Frantically spewing excuses and desperately avoiding the inevitable, sophomore Bryan Carroll prefaced sharing his creative writing in a workshop class with 500 caveats.
“I just want everyone to know that I didn’t know the deadline for this assignment was today so I just wrote this really fast before class started,” said Carroll, hoping that his classmates would not see through his paper-thin excuse. “I know what I wrote is bad, so I don’t really need notes about how bad it is, because I already hate it.”
“It’s like he doesn’t realize that every second he drags this out it puts way more pressure on whatever he shares,” said Stacey Dickenson, a classmate of Carrol’s. “Now I’m just as nervous for him to share as he is, because he’s making this a way bigger deal than it needs to be.”
“There’s a part in the middle that just explicitly does not make sense and I am totally aware of that,” said Carroll, staring down at his paper. “So I certainly don’t need notes on that part because I’m going to rewrite it literally the second class ends.

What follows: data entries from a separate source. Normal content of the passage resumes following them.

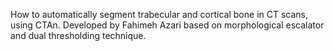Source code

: How to automatically segment trabecular and cortical bone in CT scans, using CTAn.
Developed by Fahimeh Azari based on morphological escalator and dual thresholding technique. 
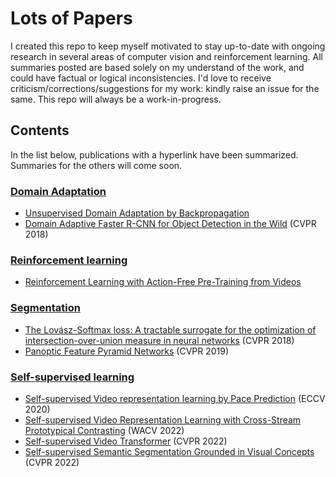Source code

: # Lots of Papers

I created this repo to keep myself motivated to stay up-to-date with ongoing research in several areas of computer vision and reinforcement learning. All summaries posted are based solely on my understand of the work, and could have factual or logical inconsistencies. I'd love to receive criticism/corrections/suggestions for my work: kindly raise an issue for the same. This repo will always be a work-in-progress.

## Contents
In the list below, publications with a hyperlink have been summarized. Summaries for the others will come soon. 

### [Domain Adaptation](domain_adaptation.md)
- [Unsupervised Domain Adaptation by Backpropagation](https://arxiv.org/pdf/1409.7495.pdf)
- [Domain Adaptive Faster R-CNN for Object Detection in the Wild](https://arxiv.org/pdf/1803.03243.pdf) (CVPR 2018)

### [Reinforcement learning](reinforcement_learning.md)
- [Reinforcement Learning with Action-Free Pre-Training from Videos](https://arxiv.org/pdf/2203.13880.pdf)

### [Segmentation](segmentation.md)
 - [The Lovász-Softmax loss: A tractable surrogate for the optimization of intersection-over-union measure in neural networks](https://arxiv.org/pdf/1705.08790.pdf) (CVPR 2018)
 - [Panoptic Feature Pyramid Networks](https://arxiv.org/pdf/1901.02446.pdf) (CVPR 2019)

### [Self-supervised learning](self_supervised_learning.md)
 - [Self-supervised Video representation learning by Pace Prediction](https://arxiv.org/pdf/2008.05861.pdf) (ECCV 2020)
 - [Self-supervised Video Representation Learning with Cross-Stream Prototypical Contrasting](https://arxiv.org/pdf/2106.10137.pdf) (WACV 2022)
 - [Self-supervised Video Transformer](https://arxiv.org/pdf/2112.01514.pdf) (CVPR 2022)
 - [Self-supervised Semantic Segmentation Grounded in Visual Concepts](https://arxiv.org/pdf/2203.13868.pdf) (CVPR 2022)

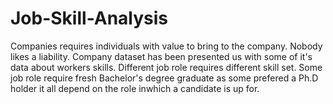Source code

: # Job-Skill-Analysis
Companies requires individuals with value to bring to the company. Nobody likes a liability. Company dataset has been presented us with some of it's data about workers skills. Different job role requires different skill set. Some job role require fresh Bachelor's degree graduate as some prefered a Ph.D holder it all depend on the role inwhich a candidate is up for.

I just haven’t had time to yet.”
Before sharing, Carroll repeatedly mentioned that he had misunderstood the assignment and written something totally off-base. Upon reassurance from his professor he proceeded to take a deep breath, act as though he was about to read his work, stop, and explain that he had been sick for a couple of days so his mind wasn’t working at full speed when he wrote the piece.
At press time Carroll had read one sentence of the piece out loud before launching into a prolonged explanation of why the second sentence was about to be even worse than the first.